IN THE SUPREME COURT OF THE NORTHWEST TERRITORIES

BETWEEN:

SHEILA FULLOWKA, DOREEN SHAUNA HOURIE, TRACEY NEILL, JUDIT PANDEV, ELLA MAY CAROL RIGGS, DOREEN VODNOSKI, CARLENE DAWN ROWSELL, KAREN RUSSELL and BONNIE LOU SAWLER
Plaintiffs

- and -

ROYAL OAK MINES INC., MARGARET K. WITTE, also known as PEGGY WITTE, PROCON MINERS INC., PINKERTON S OF CANADA LIMITED, WILLIAM J.V. SHERIDAN, ANTHONY W.J. WHITFORD, DAVE TURNER, THE GOVERNMENT OF THE NORTHWEST TERRITORIES AS REPRESENTED BY THE COMMISSIONER OF THE NORTHWEST TERRITORIES, NATIONAL AUTOMOBILE, AEROSPACE AND AGRICULTURAL IMPLEMENT WORKERS UNION OF CANADA, Successor by Amalgamation to CANADIAN ASSOCIATION OF SMELTER AND ALLIED WORKERS and the Said CANADIAN ASSOCIATION OF SMELTER AND ALLIED WORKERS, HARRY SEETON, ALLAN RAYMOND SHEARING,  TIMOTHY ALEXANDER BETTGER, TERRY LEGGE, JOHN DOE NUMBER THREE, ROGER WALLACE WARREN, JAMES EVOY, DALE JOHNSON, ROBERT KOSTA, HAROLD DAVID, J. MARC DANIS, BLAINE ROGER LISOWAY, WILLIAM (BILL) SCHRAM, JAMES MAGER, CONRAD LISOWAY, WAYNE CAMPBELL, SYLVAIN AMYOTTE and RICHARD ROE NUMBER THREE

Defendants

- and -

ROYAL OAK MINES INC., HER MAJESTY THE QUEEN IN RIGHT OF CANADA, THE MINISTER OF INDIAN AFFAIRS AND NORTHERN DEVELOPMENT, CANADA, AND THE MINISTER OF LABOUR, CANADA and THE ROYAL CANADIAN MOUNTED POLICE AS REPRESENTED BY THE ATTORNEY GENERAL OF CANADA and THE COMMISSIONER OF THE ROYAL CANADIAN MOUNTED POLICE

Third Parties

MEMORANDUM OF JUDGMENT


[1] This Memorandum addresses the discovery and production issues argued in chambers on September 24 and 25, 2001.

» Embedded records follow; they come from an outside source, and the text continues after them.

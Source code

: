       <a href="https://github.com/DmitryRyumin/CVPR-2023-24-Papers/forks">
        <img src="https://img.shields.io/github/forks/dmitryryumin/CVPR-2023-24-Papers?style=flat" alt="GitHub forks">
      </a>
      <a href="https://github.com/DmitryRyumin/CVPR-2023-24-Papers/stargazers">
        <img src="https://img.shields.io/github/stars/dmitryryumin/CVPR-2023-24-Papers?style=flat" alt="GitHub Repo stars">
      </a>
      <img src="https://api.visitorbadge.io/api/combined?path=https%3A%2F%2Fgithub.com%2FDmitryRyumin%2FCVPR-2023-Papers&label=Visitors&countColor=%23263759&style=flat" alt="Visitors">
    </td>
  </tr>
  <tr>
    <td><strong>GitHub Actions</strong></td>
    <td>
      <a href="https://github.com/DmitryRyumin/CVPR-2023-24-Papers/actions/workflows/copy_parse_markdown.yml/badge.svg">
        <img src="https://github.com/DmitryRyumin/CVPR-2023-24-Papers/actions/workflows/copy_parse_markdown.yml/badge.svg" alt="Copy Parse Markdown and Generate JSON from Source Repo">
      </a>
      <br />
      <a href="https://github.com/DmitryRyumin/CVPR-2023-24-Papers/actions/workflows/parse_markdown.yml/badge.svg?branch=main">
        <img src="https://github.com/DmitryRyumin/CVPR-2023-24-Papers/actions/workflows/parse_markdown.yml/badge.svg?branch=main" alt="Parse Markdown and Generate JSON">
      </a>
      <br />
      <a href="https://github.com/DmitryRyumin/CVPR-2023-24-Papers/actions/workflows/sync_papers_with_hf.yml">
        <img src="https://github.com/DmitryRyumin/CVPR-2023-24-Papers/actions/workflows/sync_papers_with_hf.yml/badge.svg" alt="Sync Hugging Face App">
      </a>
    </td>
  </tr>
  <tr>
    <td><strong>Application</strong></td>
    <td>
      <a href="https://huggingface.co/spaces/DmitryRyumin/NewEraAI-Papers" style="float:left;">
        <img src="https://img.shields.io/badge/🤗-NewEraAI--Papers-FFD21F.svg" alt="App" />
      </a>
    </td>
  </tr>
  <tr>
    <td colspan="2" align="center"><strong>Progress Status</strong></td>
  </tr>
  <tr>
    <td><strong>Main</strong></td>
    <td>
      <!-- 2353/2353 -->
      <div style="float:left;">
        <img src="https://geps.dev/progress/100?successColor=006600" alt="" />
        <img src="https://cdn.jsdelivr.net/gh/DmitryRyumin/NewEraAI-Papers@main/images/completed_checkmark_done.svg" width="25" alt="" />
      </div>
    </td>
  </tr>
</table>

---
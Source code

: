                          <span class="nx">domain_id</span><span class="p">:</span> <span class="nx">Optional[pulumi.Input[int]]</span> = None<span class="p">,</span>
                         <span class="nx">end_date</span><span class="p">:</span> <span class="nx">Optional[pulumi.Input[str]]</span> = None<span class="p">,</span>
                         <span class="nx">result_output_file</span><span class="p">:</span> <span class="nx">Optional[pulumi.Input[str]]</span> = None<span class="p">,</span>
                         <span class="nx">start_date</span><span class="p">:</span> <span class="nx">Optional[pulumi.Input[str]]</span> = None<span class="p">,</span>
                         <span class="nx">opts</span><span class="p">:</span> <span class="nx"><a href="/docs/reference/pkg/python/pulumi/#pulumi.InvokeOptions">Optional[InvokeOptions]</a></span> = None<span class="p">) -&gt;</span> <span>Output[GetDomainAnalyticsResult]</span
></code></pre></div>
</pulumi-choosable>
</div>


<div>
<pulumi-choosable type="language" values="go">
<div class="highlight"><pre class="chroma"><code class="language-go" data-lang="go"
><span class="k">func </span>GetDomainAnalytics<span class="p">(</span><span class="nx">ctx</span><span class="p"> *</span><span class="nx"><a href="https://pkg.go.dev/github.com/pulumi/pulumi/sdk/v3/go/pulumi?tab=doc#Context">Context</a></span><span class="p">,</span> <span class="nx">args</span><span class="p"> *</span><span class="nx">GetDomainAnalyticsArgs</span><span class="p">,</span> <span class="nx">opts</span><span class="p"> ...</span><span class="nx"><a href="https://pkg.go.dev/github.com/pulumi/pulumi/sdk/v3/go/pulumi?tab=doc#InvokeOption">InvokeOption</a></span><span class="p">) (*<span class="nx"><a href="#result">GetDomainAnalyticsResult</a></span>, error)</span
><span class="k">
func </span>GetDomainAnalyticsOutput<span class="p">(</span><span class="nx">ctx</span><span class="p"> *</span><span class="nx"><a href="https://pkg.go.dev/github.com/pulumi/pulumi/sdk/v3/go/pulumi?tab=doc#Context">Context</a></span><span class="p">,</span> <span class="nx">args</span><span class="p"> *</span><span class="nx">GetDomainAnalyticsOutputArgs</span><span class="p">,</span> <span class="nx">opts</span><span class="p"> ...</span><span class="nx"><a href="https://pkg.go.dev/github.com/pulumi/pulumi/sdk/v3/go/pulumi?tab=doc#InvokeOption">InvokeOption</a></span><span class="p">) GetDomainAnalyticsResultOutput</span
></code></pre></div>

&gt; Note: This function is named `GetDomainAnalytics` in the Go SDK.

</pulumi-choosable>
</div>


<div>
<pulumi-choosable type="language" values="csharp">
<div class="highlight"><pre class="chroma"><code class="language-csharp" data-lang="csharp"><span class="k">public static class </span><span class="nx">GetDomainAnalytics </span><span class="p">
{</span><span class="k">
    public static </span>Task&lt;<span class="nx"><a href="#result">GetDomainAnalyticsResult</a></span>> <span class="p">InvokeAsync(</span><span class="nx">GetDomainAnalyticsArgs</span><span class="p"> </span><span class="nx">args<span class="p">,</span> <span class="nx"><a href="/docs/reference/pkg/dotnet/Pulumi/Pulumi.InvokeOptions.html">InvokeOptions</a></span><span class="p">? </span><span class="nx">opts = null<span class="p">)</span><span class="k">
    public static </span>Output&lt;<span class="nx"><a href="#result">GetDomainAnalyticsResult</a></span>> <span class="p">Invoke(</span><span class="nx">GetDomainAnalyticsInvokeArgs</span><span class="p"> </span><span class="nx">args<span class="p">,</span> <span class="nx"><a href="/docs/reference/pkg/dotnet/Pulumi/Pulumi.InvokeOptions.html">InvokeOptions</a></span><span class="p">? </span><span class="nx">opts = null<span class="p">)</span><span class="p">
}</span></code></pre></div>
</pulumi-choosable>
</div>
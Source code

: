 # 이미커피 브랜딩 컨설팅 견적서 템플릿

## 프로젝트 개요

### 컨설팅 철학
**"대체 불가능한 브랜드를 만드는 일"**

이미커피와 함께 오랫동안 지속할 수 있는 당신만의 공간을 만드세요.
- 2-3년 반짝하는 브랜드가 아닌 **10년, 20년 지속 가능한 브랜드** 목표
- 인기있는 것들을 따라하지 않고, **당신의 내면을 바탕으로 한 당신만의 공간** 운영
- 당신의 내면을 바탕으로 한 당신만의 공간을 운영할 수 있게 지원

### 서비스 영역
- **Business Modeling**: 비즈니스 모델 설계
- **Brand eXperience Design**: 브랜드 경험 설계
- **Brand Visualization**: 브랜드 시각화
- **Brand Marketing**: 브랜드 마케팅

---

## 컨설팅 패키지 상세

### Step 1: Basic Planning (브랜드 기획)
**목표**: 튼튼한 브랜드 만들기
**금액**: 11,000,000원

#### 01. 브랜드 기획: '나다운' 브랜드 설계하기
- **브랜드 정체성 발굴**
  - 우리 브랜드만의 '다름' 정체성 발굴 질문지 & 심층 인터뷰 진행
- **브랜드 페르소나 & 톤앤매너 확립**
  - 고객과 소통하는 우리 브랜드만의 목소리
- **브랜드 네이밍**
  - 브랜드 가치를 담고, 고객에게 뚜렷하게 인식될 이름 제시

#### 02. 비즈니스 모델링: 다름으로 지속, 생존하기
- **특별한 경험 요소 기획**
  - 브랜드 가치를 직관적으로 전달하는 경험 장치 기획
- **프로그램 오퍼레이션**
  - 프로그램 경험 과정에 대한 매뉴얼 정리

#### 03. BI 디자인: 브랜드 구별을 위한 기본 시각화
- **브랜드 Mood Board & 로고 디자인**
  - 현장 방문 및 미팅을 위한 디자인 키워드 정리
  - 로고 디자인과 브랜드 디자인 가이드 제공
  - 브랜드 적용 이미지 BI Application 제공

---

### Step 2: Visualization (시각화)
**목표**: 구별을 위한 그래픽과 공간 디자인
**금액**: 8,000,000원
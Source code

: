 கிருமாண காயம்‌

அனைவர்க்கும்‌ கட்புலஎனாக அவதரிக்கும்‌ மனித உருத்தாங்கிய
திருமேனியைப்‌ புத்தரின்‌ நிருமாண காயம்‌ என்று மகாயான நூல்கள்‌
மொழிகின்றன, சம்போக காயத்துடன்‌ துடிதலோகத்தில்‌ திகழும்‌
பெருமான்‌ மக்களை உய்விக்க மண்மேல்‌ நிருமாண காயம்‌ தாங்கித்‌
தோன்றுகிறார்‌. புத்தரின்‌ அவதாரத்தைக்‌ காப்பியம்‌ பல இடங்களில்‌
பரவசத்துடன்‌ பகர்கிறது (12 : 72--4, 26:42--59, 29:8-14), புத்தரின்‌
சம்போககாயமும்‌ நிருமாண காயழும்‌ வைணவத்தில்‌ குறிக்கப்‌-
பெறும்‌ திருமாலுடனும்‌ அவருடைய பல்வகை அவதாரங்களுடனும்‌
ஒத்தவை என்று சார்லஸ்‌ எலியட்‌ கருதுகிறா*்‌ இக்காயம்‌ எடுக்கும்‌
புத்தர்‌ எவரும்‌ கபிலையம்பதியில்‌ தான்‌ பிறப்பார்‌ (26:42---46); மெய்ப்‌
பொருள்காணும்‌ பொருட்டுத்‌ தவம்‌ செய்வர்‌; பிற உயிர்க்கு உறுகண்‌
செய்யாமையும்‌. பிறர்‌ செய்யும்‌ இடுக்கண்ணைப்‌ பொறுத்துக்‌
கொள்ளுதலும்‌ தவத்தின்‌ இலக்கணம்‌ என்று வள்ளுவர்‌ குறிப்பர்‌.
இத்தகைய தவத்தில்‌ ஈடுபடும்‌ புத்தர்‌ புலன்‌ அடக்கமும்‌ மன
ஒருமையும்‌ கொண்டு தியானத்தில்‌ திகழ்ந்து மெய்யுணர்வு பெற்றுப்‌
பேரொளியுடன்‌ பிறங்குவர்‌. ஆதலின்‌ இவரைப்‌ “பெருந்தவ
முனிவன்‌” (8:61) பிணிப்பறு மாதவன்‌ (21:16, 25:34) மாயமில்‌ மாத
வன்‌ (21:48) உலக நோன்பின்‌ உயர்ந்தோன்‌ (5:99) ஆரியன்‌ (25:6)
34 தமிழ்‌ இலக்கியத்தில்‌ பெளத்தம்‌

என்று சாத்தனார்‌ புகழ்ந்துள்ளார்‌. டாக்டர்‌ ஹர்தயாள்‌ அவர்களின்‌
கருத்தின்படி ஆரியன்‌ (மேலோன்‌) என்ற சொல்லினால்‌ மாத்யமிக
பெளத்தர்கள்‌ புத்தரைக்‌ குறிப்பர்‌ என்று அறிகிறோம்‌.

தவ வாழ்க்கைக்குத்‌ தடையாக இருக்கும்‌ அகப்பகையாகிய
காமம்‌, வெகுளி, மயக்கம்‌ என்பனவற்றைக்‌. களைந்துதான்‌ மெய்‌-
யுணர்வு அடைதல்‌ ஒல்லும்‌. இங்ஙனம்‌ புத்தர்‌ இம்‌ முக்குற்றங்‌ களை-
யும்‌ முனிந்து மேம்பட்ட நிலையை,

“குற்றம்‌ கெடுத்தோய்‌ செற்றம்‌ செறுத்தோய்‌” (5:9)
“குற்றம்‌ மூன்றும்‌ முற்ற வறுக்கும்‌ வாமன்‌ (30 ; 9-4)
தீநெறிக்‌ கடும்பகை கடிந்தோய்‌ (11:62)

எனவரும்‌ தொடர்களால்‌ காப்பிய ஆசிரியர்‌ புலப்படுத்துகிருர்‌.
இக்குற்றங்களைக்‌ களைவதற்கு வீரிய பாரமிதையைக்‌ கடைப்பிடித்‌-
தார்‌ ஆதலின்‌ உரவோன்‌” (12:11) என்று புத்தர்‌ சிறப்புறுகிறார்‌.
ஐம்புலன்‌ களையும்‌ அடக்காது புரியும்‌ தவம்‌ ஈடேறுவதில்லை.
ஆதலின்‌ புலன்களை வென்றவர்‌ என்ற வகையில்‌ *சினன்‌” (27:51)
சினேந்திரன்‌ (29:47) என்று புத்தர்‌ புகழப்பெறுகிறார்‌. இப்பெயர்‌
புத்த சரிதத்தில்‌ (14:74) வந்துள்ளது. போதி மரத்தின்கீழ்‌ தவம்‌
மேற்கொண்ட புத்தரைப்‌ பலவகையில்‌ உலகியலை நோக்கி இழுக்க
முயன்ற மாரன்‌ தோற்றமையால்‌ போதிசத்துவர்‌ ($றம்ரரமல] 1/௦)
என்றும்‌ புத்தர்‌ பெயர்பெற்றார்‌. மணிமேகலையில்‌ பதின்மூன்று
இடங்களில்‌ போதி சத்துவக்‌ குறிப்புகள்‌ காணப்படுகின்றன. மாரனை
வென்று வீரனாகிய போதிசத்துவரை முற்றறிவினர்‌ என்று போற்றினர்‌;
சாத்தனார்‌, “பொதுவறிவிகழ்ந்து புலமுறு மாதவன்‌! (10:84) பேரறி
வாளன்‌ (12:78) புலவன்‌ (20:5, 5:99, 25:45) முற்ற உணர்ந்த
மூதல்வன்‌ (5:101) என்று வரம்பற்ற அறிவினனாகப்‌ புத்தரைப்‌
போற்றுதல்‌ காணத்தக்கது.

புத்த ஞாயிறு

[2] For the reasons given in my judgment of today s date in the companion case of O Neil v. Witte et al (CV 07028), I direct that the authorized representative of the defendant Government of the Northwest Territories answer those questions numbered 1 and 4 as listed in the plaintiffs  Notice of Motion filed May 22, 2001.  I have concluded that the defendant government has impliedly waived solicitor-client privilege with respect to the issue of non-issuance of an order to close the mine (as discussed more fully in my reasons in the O Neil case).  This does not, however, amount to a blanket waiver of privilege.

[3] With respect to the other specific questions and documents which were the subject of the hearing before me, I order as follows:

Question 2:

[4] This question relates to document J-6-1.  I have examined this document and it is a draft of a letter to Royal Oak Mines from Mr. Gould dated May 29, 1992.  It has a fax cover sheet from Ms. Perry to Mr. Gould.  Plaintiffs  counsel says that it is  apparent  that J-6-1 is a draft of document M-65 which has already been produced.  Whether it is or not, it is not apparent to me that the entire document J-6-1 is not in the nature of legal advice.  Whether or not it is merely a draft of something already produced, it is a draft that is going between counsel and client.  Also, it does not come within the purview of my order as to the scope of the government s implied waiver of privilege.

[5] On these questions of privilege generally, I adopt the approach set forth in Desc teaux v. Mierzwinski, [1982] 1 S.C.R. 860, to the effect that conflicting claims to privilege are to be resolved, absent any other clear choice, in favour of protecting confidentiality.

[6] Having said all that, however, the question posed by question number 2 is not one that would breach privilege.  It is a question of fact and can be answered with a simple  yes  or  no .  Therefore, I order that it be answered.

Question 3:

[7] I have been advised that the objection to this question has been withdrawn and that in fact it has already been answered.


Question 5:

[8] This question is in the nature of a compendious reliance question.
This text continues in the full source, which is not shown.